# Suggested Alpine Newt Setup?



## diamondwolf130 (Oct 19, 2009)

Is there anyone with much experience on these guys? Or similar Newts as I'm looking into getting a few soon but I need to set their tank up.

Got a 45 Litre running at the moment just with snails in. No decor as I've not had the time to set it up.

I'm thinking sand substrate
Various fake plants and vines
A few river rocks here and there
A cave
And a land area built with rocks or just a piece of cork bark.

Sounds boring I know but I dont have the money or imagination to make it amazing lol.
Just want it to be comfortable for the newts.
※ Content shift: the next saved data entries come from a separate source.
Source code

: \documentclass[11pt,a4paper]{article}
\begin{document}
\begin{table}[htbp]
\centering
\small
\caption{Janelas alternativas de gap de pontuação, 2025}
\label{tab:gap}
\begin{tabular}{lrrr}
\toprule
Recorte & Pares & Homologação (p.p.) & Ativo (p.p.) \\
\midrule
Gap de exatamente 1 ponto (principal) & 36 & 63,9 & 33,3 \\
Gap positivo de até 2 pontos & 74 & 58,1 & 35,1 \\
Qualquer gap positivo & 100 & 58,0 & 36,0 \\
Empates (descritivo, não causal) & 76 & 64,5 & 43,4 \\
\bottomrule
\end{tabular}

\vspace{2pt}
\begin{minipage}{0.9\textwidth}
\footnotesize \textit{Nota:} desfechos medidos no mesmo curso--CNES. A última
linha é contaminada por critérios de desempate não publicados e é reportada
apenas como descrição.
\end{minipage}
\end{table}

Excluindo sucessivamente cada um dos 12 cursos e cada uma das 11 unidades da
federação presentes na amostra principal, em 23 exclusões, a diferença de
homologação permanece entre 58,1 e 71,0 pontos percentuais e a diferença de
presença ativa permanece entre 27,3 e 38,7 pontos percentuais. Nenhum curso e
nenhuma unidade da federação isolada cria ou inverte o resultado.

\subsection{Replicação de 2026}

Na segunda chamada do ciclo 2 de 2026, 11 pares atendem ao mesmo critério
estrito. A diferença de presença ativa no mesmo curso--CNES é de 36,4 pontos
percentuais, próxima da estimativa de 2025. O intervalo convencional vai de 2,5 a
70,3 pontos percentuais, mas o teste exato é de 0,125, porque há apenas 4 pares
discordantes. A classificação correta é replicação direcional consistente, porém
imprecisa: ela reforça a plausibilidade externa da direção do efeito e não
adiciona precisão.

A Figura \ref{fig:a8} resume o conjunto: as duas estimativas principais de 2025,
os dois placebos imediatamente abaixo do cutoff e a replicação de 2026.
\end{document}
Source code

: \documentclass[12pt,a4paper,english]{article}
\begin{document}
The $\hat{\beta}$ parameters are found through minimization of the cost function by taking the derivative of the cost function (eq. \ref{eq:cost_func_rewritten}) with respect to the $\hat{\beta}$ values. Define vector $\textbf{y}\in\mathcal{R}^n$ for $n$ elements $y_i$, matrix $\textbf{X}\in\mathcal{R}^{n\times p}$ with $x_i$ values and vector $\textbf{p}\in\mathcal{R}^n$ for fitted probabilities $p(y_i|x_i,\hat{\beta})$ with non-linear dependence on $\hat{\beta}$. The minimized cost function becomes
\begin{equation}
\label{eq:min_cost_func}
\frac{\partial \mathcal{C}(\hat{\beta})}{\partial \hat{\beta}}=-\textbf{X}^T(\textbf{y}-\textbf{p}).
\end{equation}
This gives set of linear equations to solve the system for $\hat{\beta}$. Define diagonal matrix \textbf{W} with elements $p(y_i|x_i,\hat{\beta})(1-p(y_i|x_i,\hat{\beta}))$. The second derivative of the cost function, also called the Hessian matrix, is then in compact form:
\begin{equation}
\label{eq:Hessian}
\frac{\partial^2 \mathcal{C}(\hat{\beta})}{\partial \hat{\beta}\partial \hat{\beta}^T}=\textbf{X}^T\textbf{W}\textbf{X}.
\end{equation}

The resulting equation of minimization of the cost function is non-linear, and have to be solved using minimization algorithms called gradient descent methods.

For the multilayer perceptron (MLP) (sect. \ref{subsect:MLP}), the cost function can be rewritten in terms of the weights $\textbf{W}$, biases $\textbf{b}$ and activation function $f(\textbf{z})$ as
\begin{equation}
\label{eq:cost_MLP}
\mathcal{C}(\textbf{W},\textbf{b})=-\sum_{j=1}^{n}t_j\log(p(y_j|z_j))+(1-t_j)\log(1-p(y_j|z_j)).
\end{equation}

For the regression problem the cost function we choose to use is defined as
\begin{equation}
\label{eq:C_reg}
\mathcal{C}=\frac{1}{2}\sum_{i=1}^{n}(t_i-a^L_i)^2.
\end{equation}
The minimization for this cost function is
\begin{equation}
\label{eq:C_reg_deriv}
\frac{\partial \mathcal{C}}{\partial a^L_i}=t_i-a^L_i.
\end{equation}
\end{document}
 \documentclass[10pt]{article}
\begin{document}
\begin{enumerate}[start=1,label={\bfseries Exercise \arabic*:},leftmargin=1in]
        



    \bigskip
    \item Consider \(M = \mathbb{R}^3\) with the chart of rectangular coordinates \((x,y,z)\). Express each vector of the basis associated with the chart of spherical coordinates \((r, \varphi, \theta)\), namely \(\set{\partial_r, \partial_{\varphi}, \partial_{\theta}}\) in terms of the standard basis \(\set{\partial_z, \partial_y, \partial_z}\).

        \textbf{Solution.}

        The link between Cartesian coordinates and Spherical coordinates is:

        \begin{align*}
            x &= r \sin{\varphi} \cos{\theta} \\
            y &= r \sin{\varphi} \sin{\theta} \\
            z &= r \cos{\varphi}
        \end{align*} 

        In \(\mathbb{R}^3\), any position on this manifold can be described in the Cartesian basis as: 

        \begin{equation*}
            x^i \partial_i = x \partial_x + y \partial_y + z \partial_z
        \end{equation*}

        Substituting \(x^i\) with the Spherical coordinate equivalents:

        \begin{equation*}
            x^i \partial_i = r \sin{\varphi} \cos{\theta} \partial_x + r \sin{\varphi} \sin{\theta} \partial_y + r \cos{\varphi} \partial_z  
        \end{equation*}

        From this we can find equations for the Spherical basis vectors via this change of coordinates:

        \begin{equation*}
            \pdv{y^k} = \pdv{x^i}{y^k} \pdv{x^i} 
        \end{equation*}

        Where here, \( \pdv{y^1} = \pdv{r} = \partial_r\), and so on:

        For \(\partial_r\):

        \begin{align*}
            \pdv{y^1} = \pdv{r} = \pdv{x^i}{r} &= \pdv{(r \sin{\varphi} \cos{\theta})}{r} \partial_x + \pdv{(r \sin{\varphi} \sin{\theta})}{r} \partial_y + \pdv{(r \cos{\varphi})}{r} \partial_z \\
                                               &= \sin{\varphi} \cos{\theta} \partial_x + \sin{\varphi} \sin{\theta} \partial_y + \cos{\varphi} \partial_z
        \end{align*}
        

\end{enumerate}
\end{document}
Can anyone suggest a better setup? I'm a newbie to amphibs so would appreciate any help you can give.

Thankyou! :2thumb:


----------



## fatlad69 (Oct 22, 2009)

I no nothing about newts. Give Marc a ring at Dartfrog - Everything for the Amphibian Keeper , he is very knowlegeable about newts and sals.


----------



## diamondwolf130 (Oct 19, 2009)

fatlad69 said:


> I no nothing about newts. Give Marc a ring at Dartfrog - Everything for the Amphibian Keeper , he is very knowlegeable about newts and sals.


Thanks for the advice .

Good website set up there!

I'm going into a store later today to look at some alpine newts, I'll take note of their enclosure.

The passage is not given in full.